In [None]:
from IPython.display import display, Math, Latex

import pandas as pd
import yfinance as yf
import numpy as np
import matplotlib.pyplot as plt
import random


## Group Assignment
### Team Number: 3
### Team Member Names: Jeffrey Zhao, Bethany Liu, Ray Wang
### Team Strategy Chosen: Safe

Our team decided to aim for the **SAFEST** portfolio.

The overall thought process behind our solution combines different key topics and calculations that we've learned throughout this course. Strategies we thought of to obtain the safest portfolio include:

- **SMALLEST** standard deviation
- **SMALLEST** beta
- most **NEGATIVELY CORRELATED** stocks
- the **MOST** stocks as possible (22) (diversification)
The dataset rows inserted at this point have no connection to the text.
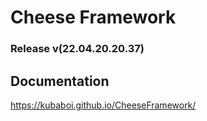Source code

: # Cheese Framework

### Release v(22.04.20.20.37)

## Documentation

https://kubaboi.github.io/CheeseFramework/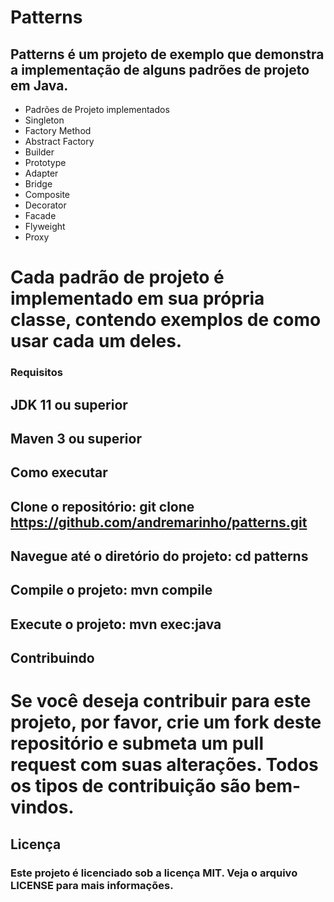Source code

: # Patterns
## Patterns é um projeto de exemplo que demonstra a implementação de alguns padrões de projeto em Java.

- Padrões de Projeto implementados
- Singleton
- Factory Method
- Abstract Factory
- Builder
- Prototype
- Adapter
- Bridge
- Composite
- Decorator
- Facade
- Flyweight
- Proxy

# Cada padrão de projeto é implementado em sua própria classe, contendo exemplos de como usar cada um deles.

### Requisitos
## JDK 11 ou superior
## Maven 3 ou superior
## Como executar
## Clone o repositório: git clone https://github.com/andremarinho/patterns.git
## Navegue até o diretório do projeto: cd patterns
## Compile o projeto: mvn compile
## Execute o projeto: mvn exec:java
## Contribuindo
# Se você deseja contribuir para este projeto, por favor, crie um fork deste repositório e submeta um pull request com suas alterações. Todos os tipos de contribuição são bem-vindos.

## Licença
### Este projeto é licenciado sob a licença MIT. Veja o arquivo LICENSE para mais informações.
These ideas will be seen and expanded upon throughout the rest of our code.
Here is a brief overview:


Blueprint of the code:
- Read in CSV File
- Get rid of tickers that don't meet requirements
- Calculate standard deviation
- Calculate beta
- Determine optimal portfolio by taking the 26 stock of smallest std + beta value
- Calculate correlation between each stock and get rid of 4 stocks with highest correlation
- Calculate optimal weightings on each stock
- Generate final portfolio
- Test portfolio

(Side note: Although it was discussed, our team did not decide to try and earn back our transaction fees. We decided that in the grand scheme of things, if we buy 20 stocks, the fee will only be $\$100$ which is extremely minimal compared to our $\$750000$ portfolio. ($\$100$ is approximately 0.013% of $\$750000$). Furthermore, we also tried looking at investing in different industries, however, .info is broken.)

In [None]:
# Read in CSV file and filter out tickers that do not meet the requirements

# Requirements:
# - Stock must be denominated in either USD or CAD
# - Stocks must have an average monthly volume of at least 150,000 shares between Jan 1 - Oct 31, 2023
# - Stocks must have at least 18 trading days

# Read in CSV file
tickers_data = pd.read_csv('Tickers.csv', header=None) #dataframe for tickers file, change to 'Tickers' after we finish the code
tickers_data.set_index(tickers_data.columns[0], inplace=True)

# using these dates for data for now, can be changed later
start_date = '2023-01-01'
end_date = '2023-10-31'

# create function to get data of every stock
print("Please ignore error messages from yfinance")

def get_stock_data(ticker_df):
  complete_stock_data = pd.DataFrame()
  for i in ticker_df.index: # for loop to get every element of the dataframe
    ticker = yf.Ticker(i)
    stock_history = ticker.history(start=start_date, end=end_date)
    if stock_history.empty:
      continue
    currency = ticker.fast_info['currency']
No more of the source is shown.